References on techniques for solving equations with discontinuous functions such as floor and ceiling?

Question

Here I describe the sort of reference I'm after with a motivating example. I am not seeking solutions to my equations on this forum; I'm quite happy to do that myself. Rather, I'm asking for some good references on solving equations of this sort.

I had an equation

$2 \lfloor a \rfloor_{c} - a = d - c$

with $a,c,d \in {\mathbb Z} $, and where $\lfloor n \rfloor_{k}$ is my notation for $k \lfloor n/k \rfloor$ — essentially the floor function down to the nearest multiple of $k$.

I wished to solve for $a$. Now, I didn't know how to tackle this algebraically, as the usual technique of bringing the $a$'s together does not seem to be available. However, I had some notion of what form a solution was likely to take. After some guesswork and experimentation with Maxima, I found the solution:

$a = 2 \lceil d \rceil_{c} - (c + d)$

This appears to be correct, but I have not yet found a way to prove this — but that's not my question.

This approach is very unsatisfactory to me. I would much rather solve the problem algbraically.

I'd like to know if there are any recommended references, either books or on-line, about techniques that can be used to solve equations involving the floor ($\lfloor \cdot \rfloor$), ceiling ($\lceil \cdot \rceil$), fraction-part, and similar functions, either in ${\mathbb Z}$, ${\mathbb Q}$ or ${\mathbb R}$.

Beyond my particular equation of interest, I'd be interested to learn how to tackle this sort of equation more generally.

(In case you're interested why I was looking at this equation: I have recently encountered the remarkable Stern diatomic sequence. The equation in question is related to the successor function on ratios of consecutive terms; I wished to find the inverse function.)

Answer 1

Joe Roberts provided the words for the calligraphed book Elementary Number Theory: A Problem Oriented Approach, which was printed in the 1970's. This book has a chapter on brackets, which in some of the number theory literature is an older name for one or both of the floor and ceiling functions. While not providing as focused a treatment of brackets, Concrete Mathematics, which was authored by Graham, Knuth, and Patashnik, also gives some service to the handling of floor and ceiling. With the bibliographies of those two books and a decent citation index, you may find more recent treatments. There may be other search terms to use, but I would start with "brackets +number theory -Lie" or something like that in a web search.

Gerhard "Is It Forty Years Already?" Paseman, 2013.04.15

Answer 2

Expressions formed by composing polynomials and the integer-part operator are refered to in numerous papers by the not very google-friendly name ``generalized polynomials''. The problem of determining whether a generalized polynomial equation has integer solutions includes Hilbert's Tenth problem, and is therefore effectively unsolvable.

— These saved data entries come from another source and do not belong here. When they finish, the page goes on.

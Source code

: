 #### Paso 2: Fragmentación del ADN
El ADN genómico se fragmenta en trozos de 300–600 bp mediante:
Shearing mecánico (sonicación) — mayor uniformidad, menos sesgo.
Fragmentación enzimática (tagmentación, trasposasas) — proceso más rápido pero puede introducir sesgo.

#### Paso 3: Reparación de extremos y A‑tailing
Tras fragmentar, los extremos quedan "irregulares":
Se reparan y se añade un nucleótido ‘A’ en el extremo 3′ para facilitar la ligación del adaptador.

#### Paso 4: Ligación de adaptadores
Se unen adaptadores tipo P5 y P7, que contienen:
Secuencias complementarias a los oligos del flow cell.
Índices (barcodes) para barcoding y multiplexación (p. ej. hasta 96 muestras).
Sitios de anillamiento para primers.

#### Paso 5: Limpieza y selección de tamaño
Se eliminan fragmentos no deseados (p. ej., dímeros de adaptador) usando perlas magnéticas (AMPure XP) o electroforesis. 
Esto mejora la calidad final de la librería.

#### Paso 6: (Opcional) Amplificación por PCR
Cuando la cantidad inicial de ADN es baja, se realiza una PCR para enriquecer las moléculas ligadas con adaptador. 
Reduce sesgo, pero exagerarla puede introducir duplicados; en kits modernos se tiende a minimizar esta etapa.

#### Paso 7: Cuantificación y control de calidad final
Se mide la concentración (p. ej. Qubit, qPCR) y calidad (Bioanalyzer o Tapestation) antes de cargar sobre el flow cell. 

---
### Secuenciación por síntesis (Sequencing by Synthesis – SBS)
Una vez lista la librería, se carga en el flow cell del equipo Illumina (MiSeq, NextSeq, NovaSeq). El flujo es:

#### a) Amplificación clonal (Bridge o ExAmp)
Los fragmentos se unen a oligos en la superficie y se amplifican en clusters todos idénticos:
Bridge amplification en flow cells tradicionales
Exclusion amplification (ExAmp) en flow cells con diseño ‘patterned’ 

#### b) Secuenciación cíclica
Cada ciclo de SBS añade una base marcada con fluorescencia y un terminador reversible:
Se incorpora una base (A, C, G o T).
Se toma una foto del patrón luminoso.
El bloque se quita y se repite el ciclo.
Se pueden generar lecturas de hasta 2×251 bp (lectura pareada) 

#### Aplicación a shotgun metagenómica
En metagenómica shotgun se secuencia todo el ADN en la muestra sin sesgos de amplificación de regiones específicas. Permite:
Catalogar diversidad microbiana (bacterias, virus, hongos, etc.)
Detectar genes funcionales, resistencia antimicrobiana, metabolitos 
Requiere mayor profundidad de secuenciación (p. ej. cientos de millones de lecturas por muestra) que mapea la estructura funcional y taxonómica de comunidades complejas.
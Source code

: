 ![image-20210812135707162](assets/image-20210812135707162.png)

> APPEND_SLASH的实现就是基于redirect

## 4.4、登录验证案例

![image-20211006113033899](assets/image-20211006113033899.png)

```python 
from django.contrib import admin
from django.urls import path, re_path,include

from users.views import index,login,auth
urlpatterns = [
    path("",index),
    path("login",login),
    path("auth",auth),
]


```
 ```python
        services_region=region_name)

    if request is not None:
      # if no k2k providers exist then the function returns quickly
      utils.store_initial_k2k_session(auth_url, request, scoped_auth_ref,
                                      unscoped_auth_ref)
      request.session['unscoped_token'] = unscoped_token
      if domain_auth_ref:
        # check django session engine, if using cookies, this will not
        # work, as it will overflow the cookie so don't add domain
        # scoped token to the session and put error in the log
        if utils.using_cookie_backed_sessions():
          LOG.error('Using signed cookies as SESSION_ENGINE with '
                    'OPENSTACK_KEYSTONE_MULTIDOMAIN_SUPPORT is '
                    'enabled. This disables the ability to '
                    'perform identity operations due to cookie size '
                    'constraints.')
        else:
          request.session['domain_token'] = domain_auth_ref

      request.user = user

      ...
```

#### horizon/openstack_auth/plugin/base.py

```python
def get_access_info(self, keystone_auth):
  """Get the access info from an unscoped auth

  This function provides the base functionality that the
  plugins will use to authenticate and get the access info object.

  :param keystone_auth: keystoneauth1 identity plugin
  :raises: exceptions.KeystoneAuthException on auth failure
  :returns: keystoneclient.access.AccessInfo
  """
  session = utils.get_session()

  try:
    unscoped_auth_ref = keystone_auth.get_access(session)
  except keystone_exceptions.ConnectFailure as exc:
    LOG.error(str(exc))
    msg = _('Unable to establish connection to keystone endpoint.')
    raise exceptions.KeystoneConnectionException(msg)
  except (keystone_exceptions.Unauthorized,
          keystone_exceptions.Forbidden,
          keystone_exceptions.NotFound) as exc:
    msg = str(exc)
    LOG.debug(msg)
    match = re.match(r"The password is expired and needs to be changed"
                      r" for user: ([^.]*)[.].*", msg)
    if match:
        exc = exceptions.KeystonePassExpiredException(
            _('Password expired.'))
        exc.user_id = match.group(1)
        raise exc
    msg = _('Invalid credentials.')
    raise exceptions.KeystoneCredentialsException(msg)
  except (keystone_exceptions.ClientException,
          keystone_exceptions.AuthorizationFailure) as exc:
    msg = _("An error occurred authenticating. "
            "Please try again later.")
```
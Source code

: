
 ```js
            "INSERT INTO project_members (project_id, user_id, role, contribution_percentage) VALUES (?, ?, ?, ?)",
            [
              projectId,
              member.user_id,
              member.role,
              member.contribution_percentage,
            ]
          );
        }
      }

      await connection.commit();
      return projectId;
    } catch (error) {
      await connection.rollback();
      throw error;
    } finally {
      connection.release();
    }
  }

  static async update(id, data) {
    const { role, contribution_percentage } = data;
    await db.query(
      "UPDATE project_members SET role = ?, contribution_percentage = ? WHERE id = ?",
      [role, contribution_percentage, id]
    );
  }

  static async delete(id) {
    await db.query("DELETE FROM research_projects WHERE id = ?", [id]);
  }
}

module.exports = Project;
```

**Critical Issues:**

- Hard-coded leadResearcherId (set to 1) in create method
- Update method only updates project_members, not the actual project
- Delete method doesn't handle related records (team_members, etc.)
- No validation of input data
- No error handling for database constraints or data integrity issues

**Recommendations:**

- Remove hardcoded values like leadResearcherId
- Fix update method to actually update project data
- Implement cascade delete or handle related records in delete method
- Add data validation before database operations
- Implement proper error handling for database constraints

On the other hand there are some interesting results on the distribution of values of generalized polynomials, which you might find relevant:

1. Bergelson and Leibman's paper ``Distribution of values of bounded generalized polynomials'' available here.

2. Leibman's paper ``A canonical form and the distribution of values of generalized polynomials'' available here.

There are related papers on Leibman's website and also by Haland and McCutcheon. Leibman's paper gives a cannonical form for generalized polynomials that helps to grasp what values the gp can assume mod 1. His paper is a follow-up to the Bergelson-Leibman paper, in which Bergelson shows very roughly speaking that every bounded generalized polynomial can be thought of as a matrix power map composed with a piecewise-polynomial function. Bergelson shows how tools from Ergodic Theory and Lie Theory can be brough to bear on the study of generalized polynomials.

Incidentally, the problem of which equations $g=0$ are identities (i.e. hold for all integer values of the variables), where g is a gp, is also effective unsolvable by reduction to Hilbert's Tenth Problem: Let $f$ be any polynomial with integer coefficients. Then the equation $$\lfloor \sqrt{2}f(\bar{x})\rfloor+\lfloor- \sqrt{2}f(\bar{x})\rfloor+1=0$$ is an identity if and only if $f$ has no integer zeros.

Answer 3

I agree that the Joe Roberts book is a gem. I've bought two copies over the years. I'd buy a third if I could. Here is a link to a scan I leave ethical issues to you, I got this from another MO answer .

That said, the Wikipedia article may cover the same material (but check for yourself). The main reference for that article seems to be the Graham, Knuth, and Patashnik book so that would be more reliable.

There are various easily verified equations and inequalities such as

$$\Big\lceil \frac{m}{n} \Big\rceil=\Big\lfloor \frac{m+n-1}{n}\Big\rfloor=\Big\lfloor \frac{m-1}{n}\Big\rfloor+1$$ (which would give an alternate form to your answer which you might or might not prefer.) Then it is a matter of practice.

Actually I see that that particular page say "then use a geometric arguement" in discussing quadratic reciprocity. The Joe Roberts book does give the arguement.